Daniel führte das Packpferd am Zügel und ritt in kurzem Abstand hinter den beiden her. Er grübelte über das eines Vampirs unwürdige Dasein nach, das Darius bislang hatte führen müssen. Und vor allem beschäftigte ihn Dimitris ungewisses Schicksal. Er glaubte genauso wenig wie Nicolas, dass der alte Vampir tot war. Darius‘ Erzählung von dem mit Gold überzogenen Blei-Sarg kam ihm in den Sinn und ließen ihn erschauern. Wenn Dimitri tatsächlich in solch einem Sarg gefangen war, wäre das für ihn schlimmer als der Tod.

Sein Blick heftete sich auf Darius‘ und Nicolas‘ Rücken. Wie unterschiedlich sie doch waren. Und dennoch war da etwas Gleiches, das sie miteinander teilten. Sie bewegten sich in der gleichen geschmeidigen, ja raubtierhaften Art, die wohl allen Vampiren eigen war.

Der junge Vampir hatte sich, jetzt da er sauber und adrett gekleidet war, zum perfekten Geschöpf der Nacht gemausert. Er war etwas über mittelgroß und schlank. Seine nackenlangen Haare glänzten nun, gewaschen und gekämmt, in sattem Dunkelbraun. Die feinen Gesichtszüge schienen jungenhaft weich. Ohne all den Dreck sah er wie ein hübscher, junger Mann von höchstens zwanzig Jahren aus. Das war für einen Vampir ein ziemlich jugendliches Alter. Daniel nahm sich vor, ihn bei Gelegenheit zu fragen, warum er in solch jungen Jahren zum Vampir wurde.

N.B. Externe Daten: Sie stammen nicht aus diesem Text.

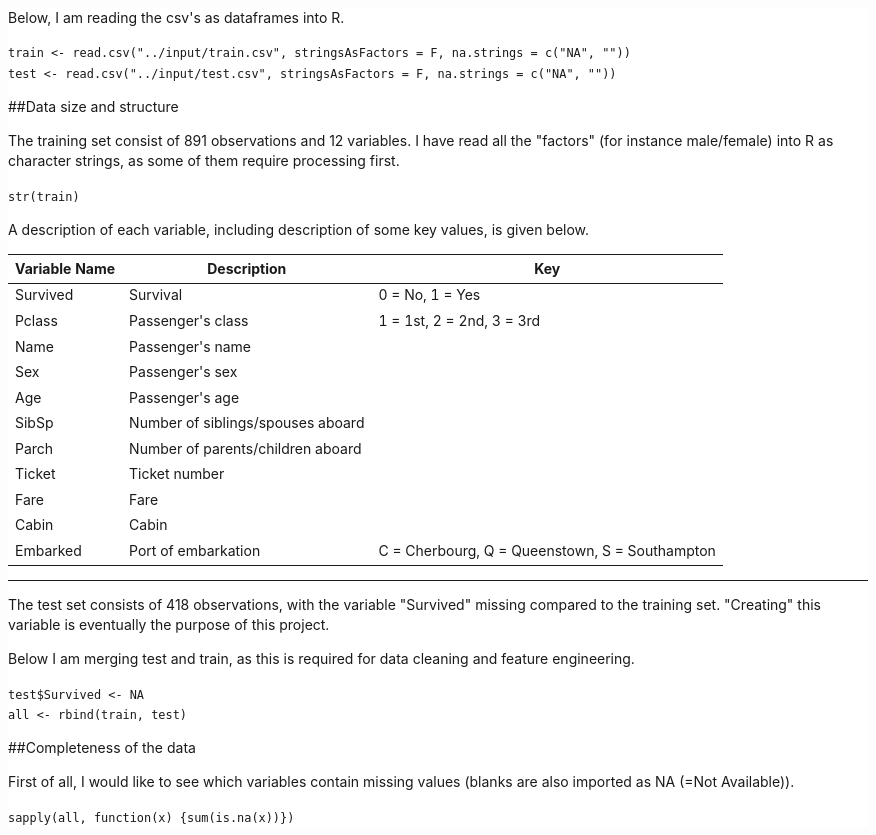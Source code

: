 Below, I am reading the csv's as dataframes into R.

```{r}
train <- read.csv("../input/train.csv", stringsAsFactors = F, na.strings = c("NA", ""))
test <- read.csv("../input/test.csv", stringsAsFactors = F, na.strings = c("NA", ""))
```

##Data size and structure

The training set consist of 891 observations and 12 variables. I have read all the "factors" (for instance male/female) into R as character strings, as some of them require processing first.

```{r}
str(train)
```

A description of each variable, including description of some key values, is given below.

| Variable Name | Description                       | Key                                            |
| ------------- | --------------------------------- | ---------------------------------------------- |
| Survived      | Survival                          | 0 = No, 1 = Yes                                |
| Pclass        | Passenger's class                 | 1 = 1st, 2 = 2nd, 3 = 3rd                      |
| Name          | Passenger's name                  |                                                |
| Sex           | Passenger's sex                   |                                                |
| Age           | Passenger's age                   |                                                |
| SibSp         | Number of siblings/spouses aboard |                                                |
| Parch         | Number of parents/children aboard |                                                |
| Ticket        | Ticket number                     |                                                |
| Fare          | Fare                              |                                                |
| Cabin         | Cabin                             |                                                |
| Embarked      | Port of embarkation               | C = Cherbourg, Q = Queenstown, S = Southampton |
--------------------------------------------------------------------------------------------------

The test set consists of 418 observations, with the variable "Survived" missing compared to the training set. "Creating" this variable is eventually the purpose of this project.

Below I am merging test and train, as this is required for data cleaning and feature engineering.

```{r}
test$Survived <- NA
all <- rbind(train, test)
```


##Completeness of the data

First of all, I would like to see which variables contain missing values (blanks are also imported as NA (=Not Available)).

```{r}
sapply(all, function(x) {sum(is.na(x))})
```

Darius lauschte konzentriert den Ausführungen seines neuen Lehrmeisters und kam Daniel dabei ganz wie ein gelehriger und wissensdurstiger Schüler vor. Nicolas überragte seinen Schützling um mehr als Haupteslänge. Doch es war nicht nur seine Größe, die ihn aus jeder Menge hervorhob. Und auch nicht sein ungewöhnlich gutes Aussehen, mit dem er, wie Daniel wusste, nicht nur Frauen betörte. Es war vor allem seine charismatische Ausstrahlung, die jeden Betrachter in seinen Bann zog.

Seine Überlegungen kamen jäh zum Stillstand, als ein bestens vertrautes Gefühl urplötzlich seine Sinne überfiel: Blutdurst. Auch seine beiden Gefährten hatten, ebenso wie er selbst, abrupt ihre Pferde gezügelt und witter­ten wie Wölfe in die nächtliche Stille.

Die Herzschläge mehrerer Menschen sandten ihr Echo in die sensiblen Vampirohren. Und nun, da sie sich darauf konzentrierten, war auch das Flüstern ihrer Stimmen zu hören. Hinter dichten Büschen lauerten Wegelagerer, die sich durch einen gemeinen Überfall aus dem Hinterhalt eine fette Beute erhofften. Dass sie soeben selbst zur Beute erkoren wurden, ahnten sie nicht.